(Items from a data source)
· · ·

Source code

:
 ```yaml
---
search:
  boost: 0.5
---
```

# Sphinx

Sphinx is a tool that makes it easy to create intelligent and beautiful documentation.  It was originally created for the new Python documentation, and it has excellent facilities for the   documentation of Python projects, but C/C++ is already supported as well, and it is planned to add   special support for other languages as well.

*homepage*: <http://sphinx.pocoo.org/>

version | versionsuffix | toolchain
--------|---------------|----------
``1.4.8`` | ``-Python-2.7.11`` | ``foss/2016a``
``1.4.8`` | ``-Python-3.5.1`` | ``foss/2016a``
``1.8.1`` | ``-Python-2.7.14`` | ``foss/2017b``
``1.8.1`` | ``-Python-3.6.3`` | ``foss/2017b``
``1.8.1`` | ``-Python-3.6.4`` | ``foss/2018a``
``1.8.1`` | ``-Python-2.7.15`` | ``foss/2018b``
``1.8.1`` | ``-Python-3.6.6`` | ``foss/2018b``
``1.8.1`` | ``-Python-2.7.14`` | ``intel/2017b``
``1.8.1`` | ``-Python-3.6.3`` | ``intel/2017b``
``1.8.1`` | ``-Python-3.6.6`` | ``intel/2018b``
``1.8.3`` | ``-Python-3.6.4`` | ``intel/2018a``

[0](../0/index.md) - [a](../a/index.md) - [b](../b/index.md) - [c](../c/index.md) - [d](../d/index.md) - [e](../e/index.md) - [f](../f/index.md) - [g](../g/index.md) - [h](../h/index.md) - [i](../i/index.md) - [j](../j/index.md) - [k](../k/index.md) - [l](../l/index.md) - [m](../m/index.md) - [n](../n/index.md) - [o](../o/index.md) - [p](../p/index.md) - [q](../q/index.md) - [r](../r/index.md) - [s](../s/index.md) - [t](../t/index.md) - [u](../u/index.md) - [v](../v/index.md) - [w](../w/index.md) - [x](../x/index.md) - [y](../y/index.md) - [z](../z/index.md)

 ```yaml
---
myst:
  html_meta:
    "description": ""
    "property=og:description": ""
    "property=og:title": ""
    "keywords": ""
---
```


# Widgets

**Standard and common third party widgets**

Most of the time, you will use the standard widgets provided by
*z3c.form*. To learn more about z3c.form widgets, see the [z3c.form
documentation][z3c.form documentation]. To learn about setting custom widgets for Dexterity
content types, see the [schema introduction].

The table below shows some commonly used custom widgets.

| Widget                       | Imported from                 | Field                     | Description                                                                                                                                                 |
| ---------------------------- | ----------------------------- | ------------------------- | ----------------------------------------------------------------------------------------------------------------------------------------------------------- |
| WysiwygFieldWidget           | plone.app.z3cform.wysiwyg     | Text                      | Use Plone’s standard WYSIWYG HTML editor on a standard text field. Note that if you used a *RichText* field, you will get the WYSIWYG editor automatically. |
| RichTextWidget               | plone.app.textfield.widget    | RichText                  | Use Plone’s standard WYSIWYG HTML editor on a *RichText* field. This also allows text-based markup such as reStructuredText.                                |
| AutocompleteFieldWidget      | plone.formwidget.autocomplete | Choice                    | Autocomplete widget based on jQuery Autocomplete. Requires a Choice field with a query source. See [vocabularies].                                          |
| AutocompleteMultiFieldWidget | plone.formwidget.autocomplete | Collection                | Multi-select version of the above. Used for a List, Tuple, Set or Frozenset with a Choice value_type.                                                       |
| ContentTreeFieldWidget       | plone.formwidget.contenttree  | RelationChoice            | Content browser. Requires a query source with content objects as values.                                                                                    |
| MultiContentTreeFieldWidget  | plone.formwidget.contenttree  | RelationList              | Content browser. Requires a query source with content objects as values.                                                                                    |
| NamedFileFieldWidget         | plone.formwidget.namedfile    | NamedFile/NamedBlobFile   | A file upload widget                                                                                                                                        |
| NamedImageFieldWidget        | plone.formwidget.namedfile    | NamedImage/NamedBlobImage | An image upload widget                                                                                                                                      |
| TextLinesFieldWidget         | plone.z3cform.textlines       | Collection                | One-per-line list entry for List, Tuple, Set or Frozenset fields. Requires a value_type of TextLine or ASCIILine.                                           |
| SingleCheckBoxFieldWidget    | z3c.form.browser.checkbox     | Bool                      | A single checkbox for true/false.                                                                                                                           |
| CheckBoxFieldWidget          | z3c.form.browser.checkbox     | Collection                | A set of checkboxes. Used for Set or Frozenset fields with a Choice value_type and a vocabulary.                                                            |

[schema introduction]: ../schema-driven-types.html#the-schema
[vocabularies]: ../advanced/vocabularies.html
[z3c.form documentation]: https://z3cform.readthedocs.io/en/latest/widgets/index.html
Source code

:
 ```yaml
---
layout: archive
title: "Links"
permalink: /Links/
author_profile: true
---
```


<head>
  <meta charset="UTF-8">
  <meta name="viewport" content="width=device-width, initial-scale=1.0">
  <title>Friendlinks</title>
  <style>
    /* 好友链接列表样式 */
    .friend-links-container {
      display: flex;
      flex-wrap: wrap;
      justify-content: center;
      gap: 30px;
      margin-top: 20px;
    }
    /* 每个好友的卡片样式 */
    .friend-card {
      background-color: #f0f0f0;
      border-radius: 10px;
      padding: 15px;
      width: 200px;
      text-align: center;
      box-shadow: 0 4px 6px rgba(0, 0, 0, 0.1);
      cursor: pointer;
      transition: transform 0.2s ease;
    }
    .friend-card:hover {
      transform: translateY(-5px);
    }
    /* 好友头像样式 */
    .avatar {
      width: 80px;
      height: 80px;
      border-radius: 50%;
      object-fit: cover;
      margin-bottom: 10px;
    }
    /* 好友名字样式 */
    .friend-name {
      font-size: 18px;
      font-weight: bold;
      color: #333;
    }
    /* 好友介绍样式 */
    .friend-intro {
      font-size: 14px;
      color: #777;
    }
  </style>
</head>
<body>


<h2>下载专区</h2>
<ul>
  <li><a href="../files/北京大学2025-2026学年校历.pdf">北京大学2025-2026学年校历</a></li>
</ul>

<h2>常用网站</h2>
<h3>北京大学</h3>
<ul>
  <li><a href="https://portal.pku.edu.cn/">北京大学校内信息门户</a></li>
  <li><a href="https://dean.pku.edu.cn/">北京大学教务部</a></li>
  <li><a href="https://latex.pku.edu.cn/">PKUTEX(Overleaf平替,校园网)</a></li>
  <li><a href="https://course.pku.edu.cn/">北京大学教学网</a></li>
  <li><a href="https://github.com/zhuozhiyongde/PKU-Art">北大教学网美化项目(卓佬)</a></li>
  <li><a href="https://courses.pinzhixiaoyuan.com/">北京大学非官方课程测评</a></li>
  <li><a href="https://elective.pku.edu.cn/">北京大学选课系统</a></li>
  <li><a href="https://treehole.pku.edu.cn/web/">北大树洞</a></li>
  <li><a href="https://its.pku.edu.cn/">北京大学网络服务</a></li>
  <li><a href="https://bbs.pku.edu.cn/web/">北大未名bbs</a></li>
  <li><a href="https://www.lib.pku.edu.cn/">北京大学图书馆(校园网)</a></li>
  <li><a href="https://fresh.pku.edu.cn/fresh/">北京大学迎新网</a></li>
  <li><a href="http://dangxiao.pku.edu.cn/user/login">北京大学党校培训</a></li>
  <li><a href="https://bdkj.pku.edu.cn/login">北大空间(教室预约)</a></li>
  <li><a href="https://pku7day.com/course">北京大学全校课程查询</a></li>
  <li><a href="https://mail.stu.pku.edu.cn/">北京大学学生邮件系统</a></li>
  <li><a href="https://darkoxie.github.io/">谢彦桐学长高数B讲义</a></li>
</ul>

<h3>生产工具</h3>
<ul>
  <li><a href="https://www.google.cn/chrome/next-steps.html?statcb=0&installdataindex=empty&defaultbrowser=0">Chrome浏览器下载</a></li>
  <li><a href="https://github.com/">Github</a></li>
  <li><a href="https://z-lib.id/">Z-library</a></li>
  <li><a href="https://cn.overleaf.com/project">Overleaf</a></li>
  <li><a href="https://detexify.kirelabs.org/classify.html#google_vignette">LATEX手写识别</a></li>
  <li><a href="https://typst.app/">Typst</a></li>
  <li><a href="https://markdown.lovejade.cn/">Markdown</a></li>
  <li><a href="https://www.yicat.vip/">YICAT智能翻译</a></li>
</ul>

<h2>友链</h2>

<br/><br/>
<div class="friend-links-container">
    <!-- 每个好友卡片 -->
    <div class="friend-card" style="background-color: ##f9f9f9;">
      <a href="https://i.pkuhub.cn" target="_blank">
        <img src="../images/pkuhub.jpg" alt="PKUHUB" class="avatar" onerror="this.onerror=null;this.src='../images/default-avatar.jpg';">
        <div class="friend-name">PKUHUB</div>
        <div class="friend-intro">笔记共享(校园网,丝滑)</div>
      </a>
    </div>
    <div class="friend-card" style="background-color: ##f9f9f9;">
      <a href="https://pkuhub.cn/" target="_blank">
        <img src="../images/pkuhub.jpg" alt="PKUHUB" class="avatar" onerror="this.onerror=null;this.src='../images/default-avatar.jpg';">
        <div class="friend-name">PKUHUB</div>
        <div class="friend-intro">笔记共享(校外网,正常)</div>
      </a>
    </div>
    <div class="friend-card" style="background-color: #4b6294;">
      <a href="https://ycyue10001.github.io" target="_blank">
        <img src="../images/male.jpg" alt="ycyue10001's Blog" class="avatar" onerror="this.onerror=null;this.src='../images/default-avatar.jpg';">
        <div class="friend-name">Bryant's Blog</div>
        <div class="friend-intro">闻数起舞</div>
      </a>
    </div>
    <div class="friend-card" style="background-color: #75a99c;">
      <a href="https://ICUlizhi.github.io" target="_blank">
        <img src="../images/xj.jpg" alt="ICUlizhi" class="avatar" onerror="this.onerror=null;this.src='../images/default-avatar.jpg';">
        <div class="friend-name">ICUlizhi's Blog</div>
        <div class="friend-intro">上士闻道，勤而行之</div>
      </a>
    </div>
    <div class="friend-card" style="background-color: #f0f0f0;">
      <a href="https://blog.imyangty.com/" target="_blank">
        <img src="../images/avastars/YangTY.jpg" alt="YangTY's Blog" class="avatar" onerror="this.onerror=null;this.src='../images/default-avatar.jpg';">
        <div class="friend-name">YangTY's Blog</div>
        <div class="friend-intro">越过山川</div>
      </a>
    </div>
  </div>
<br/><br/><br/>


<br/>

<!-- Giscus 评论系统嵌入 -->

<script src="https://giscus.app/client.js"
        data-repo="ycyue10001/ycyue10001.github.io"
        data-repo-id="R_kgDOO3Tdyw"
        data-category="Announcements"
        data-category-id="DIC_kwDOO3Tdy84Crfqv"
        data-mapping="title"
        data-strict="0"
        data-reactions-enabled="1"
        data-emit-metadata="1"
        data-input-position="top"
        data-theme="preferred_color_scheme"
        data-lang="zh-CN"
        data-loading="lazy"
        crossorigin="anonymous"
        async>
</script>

· · ·

> Action item
Go through the data above from its first line and copy each line exactly, stopping once the line with "The table below" has been copied.

> Exercise result
Source code

:
 ```yaml
---
search:
  boost: 0.5
---
```

# Sphinx

Sphinx is a tool that makes it easy to create intelligent and beautiful documentation.  It was originally created for the new Python documentation, and it has excellent facilities for the   documentation of Python projects, but C/C++ is already supported as well, and it is planned to add   special support for other languages as well.

*homepage*: <http://sphinx.pocoo.org/>

version | versionsuffix | toolchain
--------|---------------|----------
``1.4.8`` | ``-Python-2.7.11`` | ``foss/2016a``
``1.4.8`` | ``-Python-3.5.1`` | ``foss/2016a``
``1.8.1`` | ``-Python-2.7.14`` | ``foss/2017b``
``1.8.1`` | ``-Python-3.6.3`` | ``foss/2017b``
``1.8.1`` | ``-Python-3.6.4`` | ``foss/2018a``
``1.8.1`` | ``-Python-2.7.15`` | ``foss/2018b``
``1.8.1`` | ``-Python-3.6.6`` | ``foss/2018b``
``1.8.1`` | ``-Python-2.7.14`` | ``intel/2017b``
``1.8.1`` | ``-Python-3.6.3`` | ``intel/2017b``
``1.8.1`` | ``-Python-3.6.6`` | ``intel/2018b``
``1.8.3`` | ``-Python-3.6.4`` | ``intel/2018a``

[0](../0/index.md) - [a](../a/index.md) - [b](../b/index.md) - [c](../c/index.md) - [d](../d/index.md) - [e](../e/index.md) - [f](../f/index.md) - [g](../g/index.md) - [h](../h/index.md) - [i](../i/index.md) - [j](../j/index.md) - [k](../k/index.md) - [l](../l/index.md) - [m](../m/index.md) - [n](../n/index.md) - [o](../o/index.md) - [p](../p/index.md) - [q](../q/index.md) - [r](../r/index.md) - [s](../s/index.md) - [t](../t/index.md) - [u](../u/index.md) - [v](../v/index.md) - [w](../w/index.md) - [x](../x/index.md) - [y](../y/index.md) - [z](../z/index.md)

 ```yaml
---
myst:
  html_meta:
    "description": ""
    "property=og:description": ""
    "property=og:title": ""
    "keywords": ""
---
```


# Widgets

**Standard and common third party widgets**

Most of the time, you will use the standard widgets provided by
*z3c.form*. To learn more about z3c.form widgets, see the [z3c.form
documentation][z3c.form documentation]. To learn about setting custom widgets for Dexterity
content types, see the [schema introduction].

The table below shows some commonly used custom widgets.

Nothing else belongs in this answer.